On the cybersecurity front, GAO said the IRS needs to centralize leadership for its efforts in overseeing cybersecurity practices of third-party providers, such as paid tax return preparers and tax software providers.
“If these third parties do not properly secure taxpayers’ personal and financial information, taxpayers will be vulnerable to data breaches that expose their information for use by fraudsters to commit identity theft refund fraud,” the report notes.
The IRS agreed with the intent of this recommendation but has not agreed to implement it. In February 2022, IRS executives explained that the agency needs additional and explicit authority to establish security requirements. However, the GAO responded that the IRS could implement this recommendation without that statutory authority.
“We also disagree that convening a governance structure or other centralized form of leadership would be inefficient, ineffective, or costly. To fully implement this recommendation, IRS needs to demonstrate a structure to coordinate across seven different offices working on information security-related activities,” the GAO report states. “Without this structure, it is unclear how IRS will adapt to changing security threats in the future and ensure those threats are mitigated.”
For improving information reporting, the GAO made two separate recommendations to the IRS Commissioner:
- To revise the 2017 Information Returns Systems Modernization plans by evaluating changes in the environment, assessing risks to systems and programs, and detailing how the agency intends to address issues in the intake, processing, and use of information returns across business units; and
- To submit revised information returns system modernization plan to Congress that describes how it integrates with IRS’s broader information technology modernization efforts and the resources needed to achieve effective and timely modernization.
According to GAO, IRS neither agreed nor disagreed with these two related recommendations. However, the report notes that IRS will submit an Information Return System Modernization plan to Congress that leverages the 1099 Internet Platform required by section 2102 of the Taxpayer First Act as the foundation of information return modernization efforts.
As part of the agency’s broader modernization effort, “it is important that IRS can explain to Congress and other decision-makers the critical need to modernize the information reporting system,” the report notes. It’s also crucial that the IRS can explain the proposed scope, schedule, and resource requirements needed to implement such a project, GAO said.

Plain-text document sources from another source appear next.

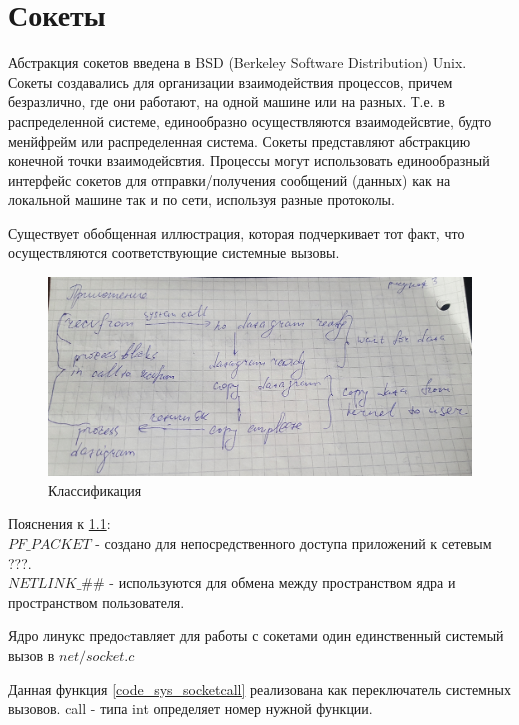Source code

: \chapter{Сокеты}

Абстракция сокетов введена в BSD (Berkeley Software Distribution) Unix. Сокеты создавались для организации взаимодействия процессов, причем безразлично, где они работают, на одной машине или на разных. Т.е. в распределенной системе, единообразно осуществляются взаимодейсвтие, будто менйфрейм или распределенная система. Сокеты представляют абстракцию конечной точки взаимодейсвтия. Процессы могут использовать единообразный интерфейс сокетов для отправки/получения сообщений (данных) как на локальной машине так и по сети, используя разные протоколы. 

Существует обобщенная иллюстрация, которая подчеркивает тот факт, что осуществляются соответствующие системные вызовы.

 

\begin{figure}[H]
  \centering
  \includegraphics[width=\textwidth]{pic/1.png}
  \caption{Классификация}
  \label{pic_class_sockets}
\end{figure}

Пояснения к \ref{pic_class_sockets}:\\ 
$PF\_PACKET$ - создано для непосредственного доступа приложений к сетевым ???. \\
$NETLINK\_\#\#$ - используются для обмена между пространством ядра и пространством пользователя.

Ядро линукс предоcтавляет для работы с сокетами один единственный системый вызов в $net/socket.c$

 

Данная функция \ref{code_sys_socketcall} реализована как переключатель системных вызовов. 
call - типа int определяет номер нужной функции.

Additionally, GAO found that the IRS continues to face capacity challenges with skills gaps in mission-critical enforcement staff. Moreover, IRS continues to rely on expensive overtime payments to manage the unprecedented workloads for processing tax returns and assisting taxpayers.
GAO laid out two priority recommendations that would position IRS to identify the workforce needed for the future, address skills gaps, and use overtime efficiently to meet their objectives.
“The [IRS Commissioner] should fully implement the workforce planning initiative, including taking the following actions: conducting enterprise strategy and planning, conducting workforce analysis, creating a workforce plan, implementing the workforce plan, and monitoring and evaluating the results,” the report states.
The IRS agreed with this recommendation and has established a workforce plan, including an enterprise strategy, and initiated the associated workforce analysis needed to implement the initiative. As of March 2022, IRS has extended the full implementation of the plan to August 2022.